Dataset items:
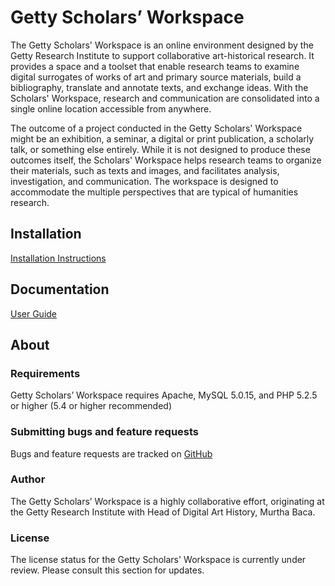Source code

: # Getty Scholars’ Workspace

The Getty Scholars' Workspace is an online environment designed by the Getty Research Institute to support collaborative art-historical research. It provides a space and a toolset that enable research teams to examine digital surrogates of works of art and primary source materials, build a bibliography, translate and annotate texts, and exchange ideas. With the Scholars' Workspace, research and communication are consolidated into a single online location accessible from anywhere. 

The outcome of a project conducted in the Getty Scholars' Workspace might be an exhibition, a seminar, a digital or print publication, a scholarly talk, or something else entirely. While it is not designed to produce these outcomes itself, the Scholars' Workspace helps research teams to organize their materials, such as texts and images, and facilitates analysis, investigation, and communication. The workspace is designed to accommodate the multiple perspectives that are typical of humanities research.

## Installation

[Installation Instructions](http://www.getty.edu/research/scholars/digital_art_history/getty_scholars_workspace/index.html)

## Documentation

[User Guide](http://www.getty.edu/research/scholars/digital_art_history/getty_scholars_workspace/index.html)

## About

### Requirements

Getty Scholars’ Workspace requires Apache, MySQL 5.0.15, and PHP 5.2.5 or higher (5.4 or higher recommended)

### Submitting bugs and feature requests

Bugs and feature requests are tracked on [GitHub](https://github.com/GettyScholarsWorkspace/GettyScholarsWorkspace/issues)

### Author

The Getty Scholars’ Workspace is a highly collaborative effort, originating at the Getty Research Institute with Head of Digital Art History, Murtha Baca. 

### License

The license status for the Getty Scholars' Workspace is currently under review. Please consult this section for updates.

▶ **Task prompt**
If a line in the records above includes the string "Installation", copy it.

▶ **Solution**
## Installation
[Installation Instructions](http://www.getty.edu/research/scholars/digital_art_history/getty_scholars_workspace/index.html)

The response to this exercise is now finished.